TREN.BISNISMARKET.COM - Pergerakan harga saham sektor perbankan di pasar modal Indonesia belakangan ini terpantau mengalami tren penurunan yang cukup signifikan. Kondisi ini menjadi perhatian serius bagi para investor yang menanamkan modalnya di lembaga keuangan besar tersebut.

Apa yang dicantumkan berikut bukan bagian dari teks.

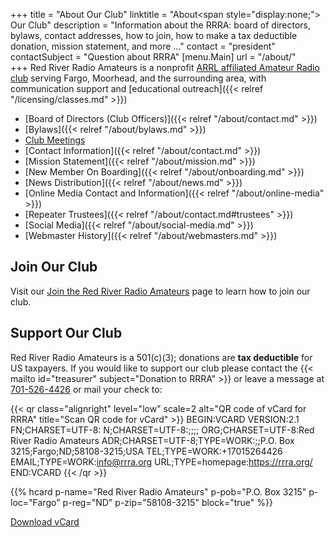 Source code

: +++
title = "About Our Club"
linktitle = "About<span style=\"display:none;\"> Our Club</span>"
description = "Information about the RRRA: board of directors, bylaws, contact addresses, how to join, how to make a tax deductible donation, mission statement, and more ..."
contact = "president"
contactSubject = "Question about RRRA"
[menu.Main]
url = "/about/"  
+++
Red River Radio Amateurs is a nonprofit
[ARRL affiliated Amateur Radio club](http://www.arrl.org/Groups/view/red-river-radio-amateurs-inc/type:club)
serving Fargo, Moorhead, and the surrounding area, with communication
support and
[educational outreach]({{< relref "/licensing/classes.md" >}})

* [Board of Directors \(Club Officers\)]({{< relref "/about/contact.md" >}})
* [Bylaws]({{< relref "/about/bylaws.md" >}})
* [Club Meetings](/dates/club-meetings)
* [Contact Information]({{< relref "/about/contact.md" >}})
* [Mission Statement]({{< relref "/about/mission.md" >}})
* [New Member On Boarding]({{< relref "/about/onboarding.md" >}})
* [News Distribution]({{< relref "/about/news.md" >}})
* [Online Media Contact and Information]({{< relref "/about/online-media" >}})
* [Repeater Trustees]({{< relref "/about/contact.md#trustees" >}})
* [Social Media]({{< relref "/about/social-media.md" >}})
* [Webmaster History]({{< relref "/about/webmasters.md" >}})

## Join Our Club

Visit our [Join the Red River Radio Amateurs](/join/) page to learn how to
join our club.

## Support Our Club

Red River Radio Amateurs is a 501(c)(3); donations are
**tax deductible** for US taxpayers.
If you would like to support our club please contact the
{{< mailto id="treasurer" subject="Donation to RRRA" >}}
or leave a message at [701-526-4426](tel:701-526-4426)<span class="genericon
genericon-phone"></span> or mail your check to:

{{< qr class="alignright" level="low" scale=2 alt="QR code of vCard for RRRA" title="Scan QR code for vCard"  >}}
BEGIN:VCARD
VERSION:2.1
FN;CHARSET=UTF-8:
N;CHARSET=UTF-8:;;;;
ORG;CHARSET=UTF-8:Red River Radio Amateurs
ADR;CHARSET=UTF-8;TYPE=WORK:;;P.O. Box 3215;Fargo;ND;58108-3215;USA
TEL;TYPE=WORK:+17015264426
EMAIL;TYPE=WORK:info@rrra.org
URL;TYPE=homepage:https://rrra.org/
END:VCARD
{{< /qr >}}

{{% hcard p-name="Red River Radio Amateurs" p-pob="P.O. Box 3215" p-loc="Fargo" p-reg="ND" p-zip="58108-3215" block="true" %}}

<span class="genericons-neue genericons-neue-download"></span> [Download vCard](data:text/vcard;charset=utf-8;base64,QkVHSU46VkNBUkQNClZFUlNJT046Mi4xDQpGTjtDSEFSU0VUPVVURi04Og0KTjtDSEFSU0VUPVVURi04Ojs7OzsNCk9SRztDSEFSU0VUPVVURi04OlJlZCBSaXZlciBSYWRpbyBBbWF0ZXVycw0KQURSO0NIQVJTRVQ9VVRGLTg7VFlQRT1XT1JLOjs7UC5PLiBCb3ggMzIxNTtGYXJnbztORDs1ODEwOC0zMjE1O1VTQQ0KVEVMO1RZUEU9V09SSzorMTcwMTUyNjQ0MjYNCkVNQUlMO1RZUEU9V09SSzppbmZvQHJycmEub3JnDQpVUkw7VFlQRT1ob21lcGFnZTpodHRwczovL3JycmEub3JnLw0KRU5EOlZDQVJE)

Menariknya, pelemahan ini terjadi bahkan setelah beberapa bank besar telah mengumumkan dan melaksanakan program pembelian kembali saham atau buyback dalam skala triliunan rupiah. Aksi korporasi masif ini biasanya diharapkan mampu menahan laju penurunan harga saham di bursa.

Pertanyaan besar yang muncul adalah mengenai peran dan efektivitas dari pelaksanaan buyback triliunan rupiah tersebut dalam menstabilkan valuasi saham perbankan. Investor kini mencari pemahaman lebih mendalam mengenai dampak riil dari manuver tersebut.

Dilansir dari sumber berita, para analis pasar modal telah memberikan pandangan mengenai fungsi sebenarnya dari aksi korporasi besar yang dilakukan oleh emiten perbankan ini. Mereka menyoroti bahwa buyback tidak selalu menjadi penjamin kenaikan harga saham secara instan.

Salah satu poin penting yang diungkapkan adalah bahwa buyback lebih berperan sebagai bantalan psikologis bagi investor, bukan semata-mata pendorong kenaikan harga. Hal ini bertujuan menjaga kepercayaan pasar di tengah tekanan makroekonomi yang mungkin sedang terjadi.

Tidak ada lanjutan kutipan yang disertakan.